What you are asked to do » Restate the data exactly as given and keep the pictures out.

(Entries taken from a collection)
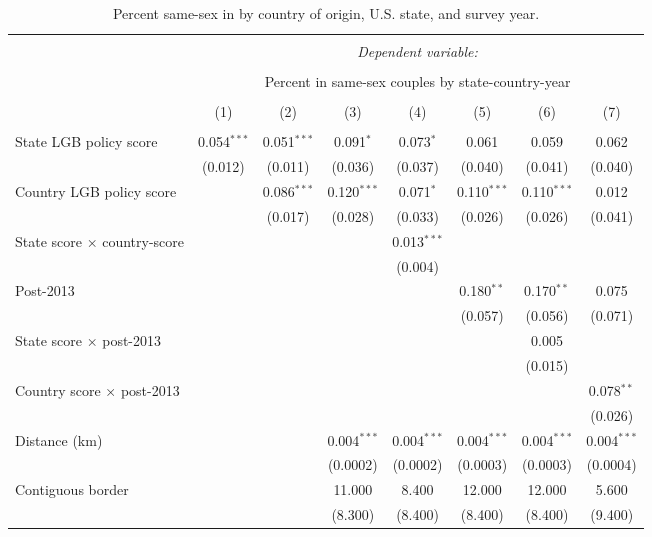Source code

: \documentclass[
  11pt,
]{article}
\begin{document}
\begin{table}[H] \centering 
  \caption{Percent same-sex in by country of origin, U.S. state, and survey year.} 
  \label{tab:state-props-full} 
\footnotesize 
\begin{tabular}{@{\extracolsep{2pt}}lccccccc} 
\\[-1.8ex]\hline 
\hline \\[-1.8ex] 
 & \multicolumn{7}{c}{\textit{Dependent variable:}} \\ 
\cline{2-8} 
\\[-1.8ex] & \multicolumn{7}{c}{Percent in same-sex couples by state-country-year} \\ 
\\[-1.8ex] & (1) & (2) & (3) & (4) & (5) & (6) & (7)\\ 
\hline \\[-1.8ex] 
 State LGB policy score & 0.054$^{***}$ & 0.051$^{***}$ & 0.091$^{*}$ & 0.073$^{*}$ & 0.061 & 0.059 & 0.062 \\ 
  & (0.012) & (0.011) & (0.036) & (0.037) & (0.040) & (0.041) & (0.040) \\ 
  Country LGB policy score &  & 0.086$^{***}$ & 0.120$^{***}$ & 0.071$^{*}$ & 0.110$^{***}$ & 0.110$^{***}$ & 0.012 \\ 
  &  & (0.017) & (0.028) & (0.033) & (0.026) & (0.026) & (0.041) \\ 
  State score × country-score &  &  &  & 0.013$^{***}$ &  &  &  \\ 
  &  &  &  & (0.004) &  &  &  \\ 
  Post-2013 &  &  &  &  & 0.180$^{**}$ & 0.170$^{**}$ & 0.075 \\ 
  &  &  &  &  & (0.057) & (0.056) & (0.071) \\ 
  State score × post-2013 &  &  &  &  &  & 0.005 &  \\ 
  &  &  &  &  &  & (0.015) &  \\ 
  Country score × post-2013 &  &  &  &  &  &  & 0.078$^{**}$ \\ 
  &  &  &  &  &  &  & (0.026) \\ 
  Distance (km) &  &  & 0.004$^{***}$ & 0.004$^{***}$ & 0.004$^{***}$ & 0.004$^{***}$ & 0.004$^{***}$ \\ 
  &  &  & (0.0002) & (0.0002) & (0.0003) & (0.0003) & (0.0004) \\ 
  Contiguous border &  &  & 11.000 & 8.400 & 12.000 & 12.000 & 5.600 \\ 
  &  &  & (8.300) & (8.400) & (8.400) & (8.400) & (9.400) \\ 

\end{tabular}
\end{table}
\end{document}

Task result »
Source code

: \documentclass[
  11pt,
]{article}
\begin{document}
\begin{table}[H] \centering 
  \caption{Percent same-sex in by country of origin, U.S. state, and survey year.} 
  \label{tab:state-props-full} 
\footnotesize 
\begin{tabular}{@{\extracolsep{2pt}}lccccccc} 
\\[-1.8ex]\hline 
\hline \\[-1.8ex] 
 & \multicolumn{7}{c}{\textit{Dependent variable:}} \\ 
\cline{2-8} 
\\[-1.8ex] & \multicolumn{7}{c}{Percent in same-sex couples by state-country-year} \\ 
\\[-1.8ex] & (1) & (2) & (3) & (4) & (5) & (6) & (7)\\ 
\hline \\[-1.8ex] 
 State LGB policy score & 0.054$^{***}$ & 0.051$^{***}$ & 0.091$^{*}$ & 0.073$^{*}$ & 0.061 & 0.059 & 0.062 \\ 
  & (0.012) & (0.011) & (0.036) & (0.037) & (0.040) & (0.041) & (0.040) \\ 
  Country LGB policy score &  & 0.086$^{***}$ & 0.120$^{***}$ & 0.071$^{*}$ & 0.110$^{***}$ & 0.110$^{***}$ & 0.012 \\ 
  &  & (0.017) & (0.028) & (0.033) & (0.026) & (0.026) & (0.041) \\ 
  State score × country-score &  &  &  & 0.013$^{***}$ &  &  &  \\ 
  &  &  &  & (0.004) &  &  &  \\ 
  Post-2013 &  &  &  &  & 0.180$^{**}$ & 0.170$^{**}$ & 0.075 \\ 
  &  &  &  &  & (0.057) & (0.056) & (0.071) \\ 
  State score × post-2013 &  &  &  &  &  & 0.005 &  \\ 
  &  &  &  &  &  & (0.015) &  \\ 
  Country score × post-2013 &  &  &  &  &  &  & 0.078$^{**}$ \\ 
  &  &  &  &  &  &  & (0.026) \\ 
  Distance (km) &  &  & 0.004$^{***}$ & 0.004$^{***}$ & 0.004$^{***}$ & 0.004$^{***}$ & 0.004$^{***}$ \\ 
  &  &  & (0.0002) & (0.0002) & (0.0003) & (0.0003) & (0.0004) \\ 
  Contiguous border &  &  & 11.000 & 8.400 & 12.000 & 12.000 & 5.600 \\ 
  &  &  & (8.300) & (8.400) & (8.400) & (8.400) & (9.400) \\ 

\end{tabular}
\end{table}
\end{document}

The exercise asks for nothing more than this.